Schreck invokes repeated metaphors to situate the Constitution in the rich realm of symbol, stripped of the intricacies of a legal code. At various points in the script, she calls it a “crucible” and a “witch’s cauldron,” conjuring up images of the Salem covens and Hecate’s crew in Macbeth.

The set, filled with framed black and white photographs of white male American Legion members, along with the occasional presence of a male debate moderator and Schreck’s choice to explicitly cast the audience in the role of male observers, encourages us to confront the fact that constitutional regimes sustain themselves not only through the coercive power of law, but through myth, iconography, imagery, narrative, and ritual. Metaphors are how cultures make meaning, and metaphorical choices transmit legal and cultural messages that help determine how power operates within a society.

Constitutional metaphors reflect the struggles of their times: 19th century constitutional theorists talked about the Constitution as “a machine that would go unto itself” to mirror the efficiency of the new industrial age, while 20th century theorists described the Constitution as an organism able to break from the constraints of the past and transform an automated system into a living thing. Present-day theorists have grown fond of using Ulysses and the sirens as their metaphor du jour, likening constitutional commitments to a sailor bound to the mast, carrying the ship of state though a sea of enchantresses trying to lure him and his crew to their deaths.

Here, Schreck flips the script, relying on gendered images that place women at the helm of the constitutional voyage. As onlookers, we are transformed into male sirens, obstacles she must navigate around as she inserts herself into debates about constitutional meaning that have long been dominated by men.

As a character in Schreck’s drama, the Constitution emerges as much more than a legalistic rule book: it’s a cultural conduit for the transmission of human suffering from generation to generation.

Toward the end, the play reveals its considerable aspirations for the role theater can play as a training ground for citizenship, a stage on which “the People” can perform their constitutionally assigned roles. When Schreck asks the audience to participate in a fully staged debate between her and an actual high school student about whether to abolish the Constitution and replace it with something better, it is not only a callback to the lyceum movement and Cooper Union debates of the 19th century—it’s an effort to build the audience’s capacity to assume the awesome responsibility of helping to construct constitutional meaning. As onlookers, we are asked to listen critically, empathize with a narrative, and reflect on our own ethical sensibilities; as citizens, we are asked to do the same things with far more at stake.
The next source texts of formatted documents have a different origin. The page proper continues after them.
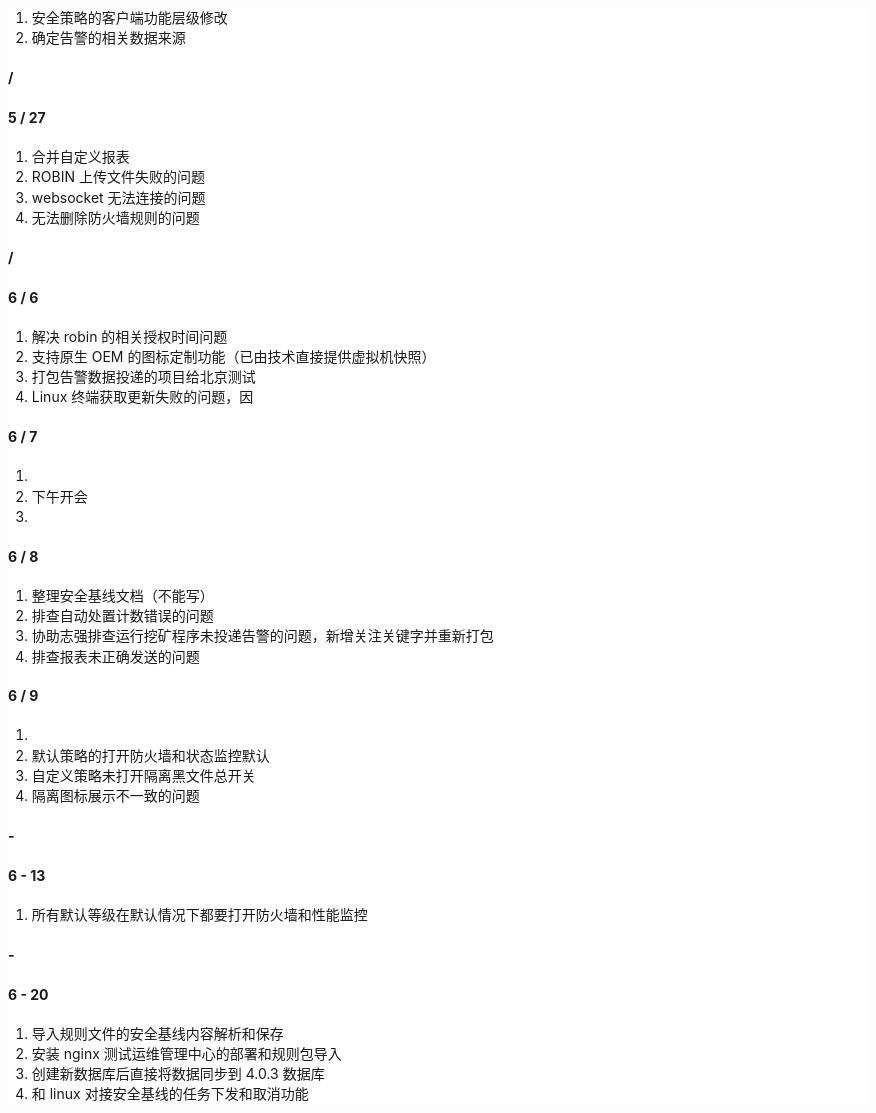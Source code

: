 1. 安全策略的客户端功能层级修改
2. 确定告警的相关数据来源

#### /

#### 5 / 27

1. 合并自定义报表
2. ROBIN 上传文件失败的问题
3. websocket 无法连接的问题
4. 无法删除防火墙规则的问题

#### /

#### 6 / 6

1. 解决 robin 的相关授权时间问题
2. 支持原生 OEM 的图标定制功能（已由技术直接提供虚拟机快照）
3. 打包告警数据投递的项目给北京测试
4. Linux 终端获取更新失败的问题，因

#### 6 / 7

1. 
2. 下午开会
3. 

#### 6 / 8

1. 整理安全基线文档（不能写）
2. 排查自动处置计数错误的问题
3. 协助志强排查运行挖矿程序未投递告警的问题，新增关注关键字并重新打包
4. 排查报表未正确发送的问题

#### 6 / 9 

1. 
2. 默认策略的打开防火墙和状态监控默认
3. 自定义策略未打开隔离黑文件总开关
4. 隔离图标展示不一致的问题

#### - 

#### 6 - 13

1. 所有默认等级在默认情况下都要打开防火墙和性能监控

#### -

#### 6 - 20

1. 导入规则文件的安全基线内容解析和保存
2. 安装 nginx 测试运维管理中心的部署和规则包导入
3. 创建新数据库后直接将数据同步到 4.0.3 数据库
4. 和 linux 对接安全基线的任务下发和取消功能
By embedding ultimate sovereignty in “We, the People,” the Constitution has always invited ordinary citizens to stake interpretive claims about the meaning of a charter that was never meant to operate under the sole dominion of legally trained elites. The Constitution doesn’t speak solely through dense judicial opinions; it makes itself known through the revolutionary pamphlets of the 18th century, the abolitionist newspapers of the 19th century, the suffrage rallies and civil rights marches of the 20th century, and the hashtags of the 21st.
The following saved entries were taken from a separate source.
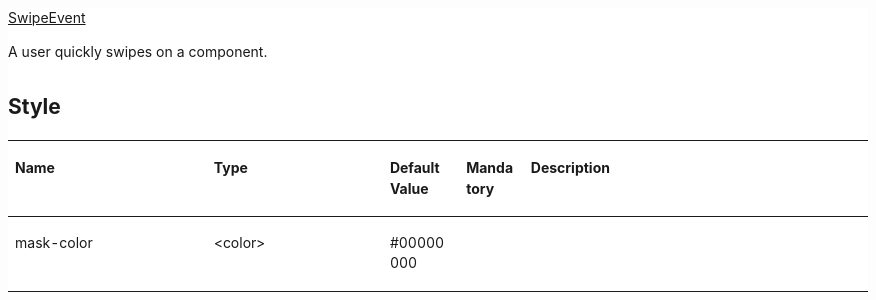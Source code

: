 <td class="cellrowborder" valign="top" width="29.552955295529554%" headers="mcps1.1.4.1.2 "><p id="en-us_topic_0000001058988948_en-us_topic_0000001058460527_p11711056161"><a name="en-us_topic_0000001058988948_en-us_topic_0000001058460527_p11711056161"></a><a name="en-us_topic_0000001058988948_en-us_topic_0000001058460527_p11711056161"></a><a href="universal-events.md#en-us_topic_0000001058460527_table111811577714">SwipeEvent</a></p>
</td>
<td class="cellrowborder" valign="top" width="45.5945594559456%" headers="mcps1.1.4.1.3 "><p id="en-us_topic_0000001058988948_en-us_topic_0000001058460527_p2711556162"><a name="en-us_topic_0000001058988948_en-us_topic_0000001058460527_p2711556162"></a><a name="en-us_topic_0000001058988948_en-us_topic_0000001058460527_p2711556162"></a>A user quickly swipes on a component.</p>
</td>
</tr>
</tbody>
</table>

## Style<a name="en-us_topic_0000001058988948_s472a5052130e49bca059adfe7bb6b96d"></a>

<a name="en-us_topic_0000001058988948_table1744514388541"></a>
<table><thead align="left"><tr id="en-us_topic_0000001058988948_row1244614388545"><th class="cellrowborder" valign="top" width="23.11768823117688%" id="mcps1.1.6.1.1"><p id="en-us_topic_0000001058988948_en-us_topic_0000001059340528_a14a0c012a26248cfbec6b13dcc4f2cbe"><a name="en-us_topic_0000001058988948_en-us_topic_0000001059340528_a14a0c012a26248cfbec6b13dcc4f2cbe"></a><a name="en-us_topic_0000001058988948_en-us_topic_0000001059340528_a14a0c012a26248cfbec6b13dcc4f2cbe"></a>Name</p>
</th>
<th class="cellrowborder" valign="top" width="20.477952204779523%" id="mcps1.1.6.1.2"><p id="en-us_topic_0000001058988948_en-us_topic_0000001059340528_a8dc328a555a74157a00de86181fc3a7b"><a name="en-us_topic_0000001058988948_en-us_topic_0000001059340528_a8dc328a555a74157a00de86181fc3a7b"></a><a name="en-us_topic_0000001058988948_en-us_topic_0000001059340528_a8dc328a555a74157a00de86181fc3a7b"></a>Type</p>
</th>
<th class="cellrowborder" valign="top" width="8.869113088691131%" id="mcps1.1.6.1.3"><p id="en-us_topic_0000001058988948_en-us_topic_0000001059340528_a41a31e48d0c74ad4982add2655515c82"><a name="en-us_topic_0000001058988948_en-us_topic_0000001059340528_a41a31e48d0c74ad4982add2655515c82"></a><a name="en-us_topic_0000001058988948_en-us_topic_0000001059340528_a41a31e48d0c74ad4982add2655515c82"></a>Default Value</p>
</th>
<th class="cellrowborder" valign="top" width="7.519248075192481%" id="mcps1.1.6.1.4"><p id="en-us_topic_0000001058988948_p117421754619"><a name="en-us_topic_0000001058988948_p117421754619"></a><a name="en-us_topic_0000001058988948_p117421754619"></a>Mandatory</p>
</th>
<th class="cellrowborder" valign="top" width="40.01599840015999%" id="mcps1.1.6.1.5"><p id="en-us_topic_0000001058988948_en-us_topic_0000001059340528_af7a726e456f7485c87bd4e0527bc6584"><a name="en-us_topic_0000001058988948_en-us_topic_0000001059340528_af7a726e456f7485c87bd4e0527bc6584"></a><a name="en-us_topic_0000001058988948_en-us_topic_0000001059340528_af7a726e456f7485c87bd4e0527bc6584"></a>Description</p>
</th>
</tr>
</thead>
<tbody><tr id="en-us_topic_0000001058988948_row18997455123419"><td class="cellrowborder" valign="top" width="23.11768823117688%" headers="mcps1.1.6.1.1 "><p id="en-us_topic_0000001058988948_p16813756183420"><a name="en-us_topic_0000001058988948_p16813756183420"></a><a name="en-us_topic_0000001058988948_p16813756183420"></a>mask-color</p>
</td>
<td class="cellrowborder" valign="top" width="20.477952204779523%" headers="mcps1.1.6.1.2 "><p id="en-us_topic_0000001058988948_p681325683413"><a name="en-us_topic_0000001058988948_p681325683413"></a><a name="en-us_topic_0000001058988948_p681325683413"></a>&lt;color&gt;</p>
</td>
<td class="cellrowborder" valign="top" width="8.869113088691131%" headers="mcps1.1.6.1.3 "><p id="en-us_topic_0000001058988948_p9813205613419"><a name="en-us_topic_0000001058988948_p9813205613419"></a><a name="en-us_topic_0000001058988948_p9813205613419"></a>#00000000</p>
</td>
American social movements have long chosen the constitutional form to express political aspirations, generate alternative visions of collective values, and redraft the social contract. John Brown chose to write a provisional constitution as part of his moral war on slavery, as did utopian communities and Confederate secessionists. They did so not only to identify themselves as separate and distinct political communities, but because constitutions provide the language for movements to articulate their social and political aspirations. Like the theater itself, the Constitution functions as a playground for our collective moral imagination.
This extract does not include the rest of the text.